■ **What you have to do**: An unchanged copy of each entry below is needed; keep the pictures out of it.

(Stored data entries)
%%

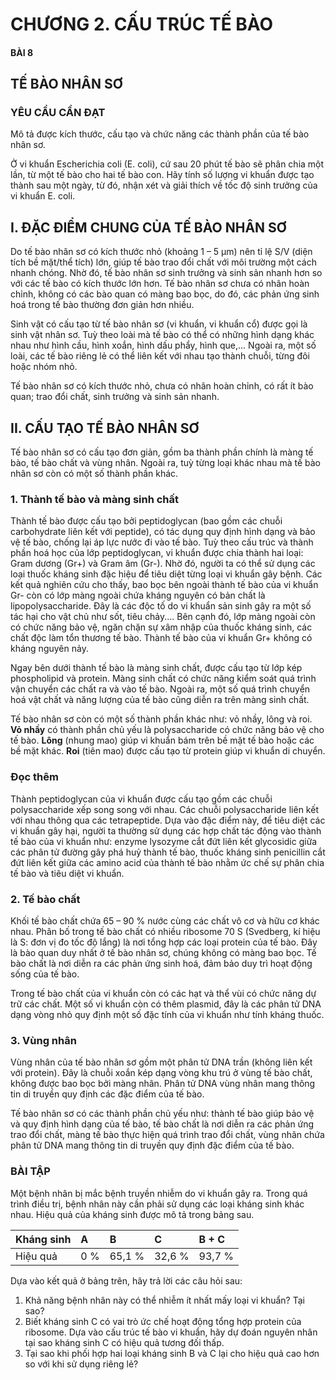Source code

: # CHƯƠNG 2. CẤU TRÚC TẾ BÀO

#### BÀI 8
## TẾ BÀO NHÂN SƠ

### YÊU CẦU CẦN ĐẠT
Mô tả được kích thước, cấu tạo và chức năng các thành phần của tế bào nhân sơ.

Ở vi khuẩn Escherichia coli (E. coli), cứ sau 20 phút tế bào sẽ phân chia một lần, từ một tế bào cho hai tế bào con. Hãy tính số lượng vi khuẩn được tạo thành sau một ngày, từ đó, nhận xét và giải thích về tốc độ sinh trưởng của vi khuẩn E. coli.

## I. ĐẶC ĐIỂM CHUNG CỦA TẾ BÀO NHÂN SƠ

Do tế bào nhân sơ có kích thước nhỏ (khoảng 1 – 5 µm) nên tỉ lệ S/V (diện tích bề mặt/thể tích) lớn, giúp tế bào trao đổi chất với môi trường một cách nhanh chóng. Nhờ đó, tế bào nhân sơ sinh trưởng và sinh sản nhanh hơn so với các tế bào có kích thước lớn hơn. Tế bào nhân sơ chưa có nhân hoàn chỉnh, không có các bào quan có màng bao bọc, do đó, các phản ứng sinh hoá trong tế bào thường đơn giản hơn nhiều.

Sinh vật có cấu tạo từ tế bào nhân sơ (vi khuẩn, vi khuẩn cổ) được gọi là sinh vật nhân sơ. Tuỳ theo loài mà tế bào có thể có những hình dạng khác nhau như hình cầu, hình xoắn, hình dấu phẩy, hình que,... Ngoài ra, một số loài, các tế bào riêng lẻ có thể liên kết với nhau tạo thành chuỗi, từng đôi hoặc nhóm nhỏ.

Tế bào nhân sơ có kích thước nhỏ, chưa có nhân hoàn chỉnh, có rất ít bào quan; trao đổi chất, sinh trưởng và sinh sản nhanh.

## II. CẤU TẠO TẾ BÀO NHÂN SƠ
Tế bào nhân sơ có cấu tạo đơn giản, gồm ba thành phần chính là màng tế bào, tế bào chất và vùng nhân. Ngoài ra, tuỳ từng loại khác nhau mà tế bào nhân sơ còn có một số thành phần khác.

### 1. Thành tế bào và màng sinh chất

Thành tế bào được cấu tạo bởi peptidoglycan (bao gồm các chuỗi carbohydrate liên kết với peptide), có tác dụng quy định hình dạng và bảo vệ tế bào, chống lại áp lực nước đi vào tế bào. Tuỳ theo cấu trúc và thành phần hoá học của lớp peptidoglycan, vi khuẩn được chia thành hai loại: Gram dương (Gr+) và Gram âm (Gr-). Nhờ đó, người ta có thể sử dụng các loại thuốc kháng sinh đặc hiệu để tiêu diệt từng loại vi khuẩn gây bệnh. Các kết quả nghiên cứu cho thấy, bao bọc bên ngoài thành tế bào của vi khuẩn Gr- còn có lớp màng ngoài chứa kháng nguyên có bản chất là lipopolysaccharide. Đây là các độc tố do vi khuẩn sản sinh gây ra một số tác hại cho vật chủ như sốt, tiêu chảy.... Bên cạnh đó, lớp màng ngoài còn có chức năng bảo vệ, ngăn chặn sự xâm nhập của thuốc kháng sinh, các chất độc làm tổn thương tế bào. Thành tế bào của vi khuẩn Gr+ không có kháng nguyên nảy.

Ngay bên dưới thành tế bào là màng sinh chất, được cấu tạo từ lớp kép phospholipid và protein. Màng sinh chất có chức năng kiểm soát quá trình vận chuyển các chất ra và vào tế bào. Ngoài ra, một số quá trình chuyển hoá vật chất và năng lượng của tế bào cũng diễn ra trên màng sinh chất.

Tế bào nhân sơ còn có một số thành phần khác như: vỏ nhầy, lông và roi.
**Vỏ nhầy** có thành phần chủ yếu là polysaccharide có chức năng bảo vệ cho tế bào.
**Lông** (nhung mao) giúp vi khuẩn bám trên bề mặt tế bào hoặc các bề mặt khác.
**Roi** (tiên mao) được cấu tạo từ protein giúp vi khuẩn di chuyển.

### Đọc thêm
Thành peptidoglycan của vi khuẩn được cấu tạo gồm các chuỗi polysaccharide xếp song song với nhau. Các chuỗi polysaccharide liên kết với nhau thông qua các tetrapeptide. Dựa vào đặc điểm này, để tiêu diệt các vi khuẩn gây hại, người ta thường sử dụng các hợp chất tác động vào thành tế bào của vi khuẩn như: enzyme lysozyme cắt đứt liên kết glycosidic giữa các phân tử đường gây phá huỷ thành tế bào, thuốc kháng sinh penicillin cắt đứt liên kết giữa các amino acid của thành tế bào nhằm ức chế sự phân chia tế bào và tiêu diệt vi khuẩn.

### 2. Tế bào chất
Khối tế bào chất chứa 65 – 90 % nước cùng các chất vô cơ và hữu cơ khác nhau. Phân bố trong tế bào chất có nhiều ribosome 70 S (Svedberg, kí hiệu là S: đơn vị đo tốc độ lắng) là nơi tổng hợp các loại protein của tế bào. Đây là bào quan duy nhất ở tế bào nhân sơ, chúng không có màng bao bọc. Tế bào chất là nơi diễn ra các phản ứng sinh hoá, đảm bảo duy trì hoạt động sống của tế bào.

Trong tế bào chất của vi khuẩn còn có các hạt và thể vùi có chức năng dự trữ các chất. Một số vi khuẩn còn có thêm plasmid, đây là các phân tử DNA dạng vòng nhỏ quy định một số đặc tính của vi khuẩn như tính kháng thuốc.

### 3. Vùng nhân
Vùng nhân của tế bào nhân sơ gồm một phân tử DNA trần (không liên kết với protein). Đây là chuỗi xoắn kép dạng vòng khu trú ở vùng tế bào chất, không được bao bọc bởi màng nhân. Phân tử DNA vùng nhân mang thông tin di truyền quy định các đặc điểm của tế bào.

Tế bào nhân sơ có các thành phần chủ yếu như: thành tế bào giúp bảo vệ và quy định hình dạng của tế bào, tế bào chất là nơi diễn ra các phản ứng trao đổi chất, màng tế bào thực hiện quá trình trao đổi chất, vùng nhân chứa phân tử DNA mang thông tin di truyền quy định đặc điểm của tế bào.

### BÀI TẬP
Một bệnh nhân bị mắc bệnh truyền nhiễm do vi khuẩn gây ra. Trong quá trình điều trị, bệnh nhân này cần phải sử dụng các loại kháng sinh khác nhau. Hiệu quả của kháng sinh được mô tả trong bảng sau.

| Kháng sinh | A   | B     | C     | B + C   |
| :--------- | :-- | :---- | :---- | :------ |
| Hiệu quả   | 0 % | 65,1 % | 32,6 % | 93,7 % |

Dựa vào kết quả ở bảng trên, hãy trả lời các câu hỏi sau:
1. Khả năng bệnh nhân này có thể nhiễm ít nhất mấy loại vi khuẩn? Tại sao?
2. Biết kháng sinh C có vai trò ức chế hoạt động tổng hợp protein của ribosome. Dựa vào cấu trúc tế bào vi khuẩn, hãy dự đoán nguyên nhân tại sao kháng sinh C có hiệu quả tương đối thấp.
3. Tại sao khi phối hợp hai loại kháng sinh B và C lại cho hiệu quả cao hơn so với khi sử dụng riêng lẻ?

%%

■ **Response for this exercise**:
Source code

: # CHƯƠNG 2. CẤU TRÚC TẾ BÀO

#### BÀI 8
## TẾ BÀO NHÂN SƠ

### YÊU CẦU CẦN ĐẠT
Mô tả được kích thước, cấu tạo và chức năng các thành phần của tế bào nhân sơ.

Ở vi khuẩn Escherichia coli (E. coli), cứ sau 20 phút tế bào sẽ phân chia một lần, từ một tế bào cho hai tế bào con. Hãy tính số lượng vi khuẩn được tạo thành sau một ngày, từ đó, nhận xét và giải thích về tốc độ sinh trưởng của vi khuẩn E. coli.

## I. ĐẶC ĐIỂM CHUNG CỦA TẾ BÀO NHÂN SƠ

Do tế bào nhân sơ có kích thước nhỏ (khoảng 1 – 5 µm) nên tỉ lệ S/V (diện tích bề mặt/thể tích) lớn, giúp tế bào trao đổi chất với môi trường một cách nhanh chóng. Nhờ đó, tế bào nhân sơ sinh trưởng và sinh sản nhanh hơn so với các tế bào có kích thước lớn hơn. Tế bào nhân sơ chưa có nhân hoàn chỉnh, không có các bào quan có màng bao bọc, do đó, các phản ứng sinh hoá trong tế bào thường đơn giản hơn nhiều.

Sinh vật có cấu tạo từ tế bào nhân sơ (vi khuẩn, vi khuẩn cổ) được gọi là sinh vật nhân sơ. Tuỳ theo loài mà tế bào có thể có những hình dạng khác nhau như hình cầu, hình xoắn, hình dấu phẩy, hình que,... Ngoài ra, một số loài, các tế bào riêng lẻ có thể liên kết với nhau tạo thành chuỗi, từng đôi hoặc nhóm nhỏ.

Tế bào nhân sơ có kích thước nhỏ, chưa có nhân hoàn chỉnh, có rất ít bào quan; trao đổi chất, sinh trưởng và sinh sản nhanh.

## II. CẤU TẠO TẾ BÀO NHÂN SƠ
Tế bào nhân sơ có cấu tạo đơn giản, gồm ba thành phần chính là màng tế bào, tế bào chất và vùng nhân. Ngoài ra, tuỳ từng loại khác nhau mà tế bào nhân sơ còn có một số thành phần khác.

### 1. Thành tế bào và màng sinh chất

Thành tế bào được cấu tạo bởi peptidoglycan (bao gồm các chuỗi carbohydrate liên kết với peptide), có tác dụng quy định hình dạng và bảo vệ tế bào, chống lại áp lực nước đi vào tế bào. Tuỳ theo cấu trúc và thành phần hoá học của lớp peptidoglycan, vi khuẩn được chia thành hai loại: Gram dương (Gr+) và Gram âm (Gr-). Nhờ đó, người ta có thể sử dụng các loại thuốc kháng sinh đặc hiệu để tiêu diệt từng loại vi khuẩn gây bệnh. Các kết quả nghiên cứu cho thấy, bao bọc bên ngoài thành tế bào của vi khuẩn Gr- còn có lớp màng ngoài chứa kháng nguyên có bản chất là lipopolysaccharide. Đây là các độc tố do vi khuẩn sản sinh gây ra một số tác hại cho vật chủ như sốt, tiêu chảy.... Bên cạnh đó, lớp màng ngoài còn có chức năng bảo vệ, ngăn chặn sự xâm nhập của thuốc kháng sinh, các chất độc làm tổn thương tế bào. Thành tế bào của vi khuẩn Gr+ không có kháng nguyên nảy.

Ngay bên dưới thành tế bào là màng sinh chất, được cấu tạo từ lớp kép phospholipid và protein. Màng sinh chất có chức năng kiểm soát quá trình vận chuyển các chất ra và vào tế bào. Ngoài ra, một số quá trình chuyển hoá vật chất và năng lượng của tế bào cũng diễn ra trên màng sinh chất.

Tế bào nhân sơ còn có một số thành phần khác như: vỏ nhầy, lông và roi.
**Vỏ nhầy** có thành phần chủ yếu là polysaccharide có chức năng bảo vệ cho tế bào.
**Lông** (nhung mao) giúp vi khuẩn bám trên bề mặt tế bào hoặc các bề mặt khác.
**Roi** (tiên mao) được cấu tạo từ protein giúp vi khuẩn di chuyển.

### Đọc thêm
Thành peptidoglycan của vi khuẩn được cấu tạo gồm các chuỗi polysaccharide xếp song song với nhau. Các chuỗi polysaccharide liên kết với nhau thông qua các tetrapeptide. Dựa vào đặc điểm này, để tiêu diệt các vi khuẩn gây hại, người ta thường sử dụng các hợp chất tác động vào thành tế bào của vi khuẩn như: enzyme lysozyme cắt đứt liên kết glycosidic giữa các phân tử đường gây phá huỷ thành tế bào, thuốc kháng sinh penicillin cắt đứt liên kết giữa các amino acid của thành tế bào nhằm ức chế sự phân chia tế bào và tiêu diệt vi khuẩn.

### 2. Tế bào chất
Khối tế bào chất chứa 65 – 90 % nước cùng các chất vô cơ và hữu cơ khác nhau. Phân bố trong tế bào chất có nhiều ribosome 70 S (Svedberg, kí hiệu là S: đơn vị đo tốc độ lắng) là nơi tổng hợp các loại protein của tế bào. Đây là bào quan duy nhất ở tế bào nhân sơ, chúng không có màng bao bọc. Tế bào chất là nơi diễn ra các phản ứng sinh hoá, đảm bảo duy trì hoạt động sống của tế bào.

Trong tế bào chất của vi khuẩn còn có các hạt và thể vùi có chức năng dự trữ các chất. Một số vi khuẩn còn có thêm plasmid, đây là các phân tử DNA dạng vòng nhỏ quy định một số đặc tính của vi khuẩn như tính kháng thuốc.

### 3. Vùng nhân
Vùng nhân của tế bào nhân sơ gồm một phân tử DNA trần (không liên kết với protein). Đây là chuỗi xoắn kép dạng vòng khu trú ở vùng tế bào chất, không được bao bọc bởi màng nhân. Phân tử DNA vùng nhân mang thông tin di truyền quy định các đặc điểm của tế bào.

Tế bào nhân sơ có các thành phần chủ yếu như: thành tế bào giúp bảo vệ và quy định hình dạng của tế bào, tế bào chất là nơi diễn ra các phản ứng trao đổi chất, màng tế bào thực hiện quá trình trao đổi chất, vùng nhân chứa phân tử DNA mang thông tin di truyền quy định đặc điểm của tế bào.

### BÀI TẬP
Một bệnh nhân bị mắc bệnh truyền nhiễm do vi khuẩn gây ra. Trong quá trình điều trị, bệnh nhân này cần phải sử dụng các loại kháng sinh khác nhau. Hiệu quả của kháng sinh được mô tả trong bảng sau.

| Kháng sinh | A   | B     | C     | B + C   |
| :--------- | :-- | :---- | :---- | :------ |
| Hiệu quả   | 0 % | 65,1 % | 32,6 % | 93,7 % |

Dựa vào kết quả ở bảng trên, hãy trả lời các câu hỏi sau:
1. Khả năng bệnh nhân này có thể nhiễm ít nhất mấy loại vi khuẩn? Tại sao?
2. Biết kháng sinh C có vai trò ức chế hoạt động tổng hợp protein của ribosome. Dựa vào cấu trúc tế bào vi khuẩn, hãy dự đoán nguyên nhân tại sao kháng sinh C có hiệu quả tương đối thấp.
3. Tại sao khi phối hợp hai loại kháng sinh B và C lại cho hiệu quả cao hơn so với khi sử dụng riêng lẻ?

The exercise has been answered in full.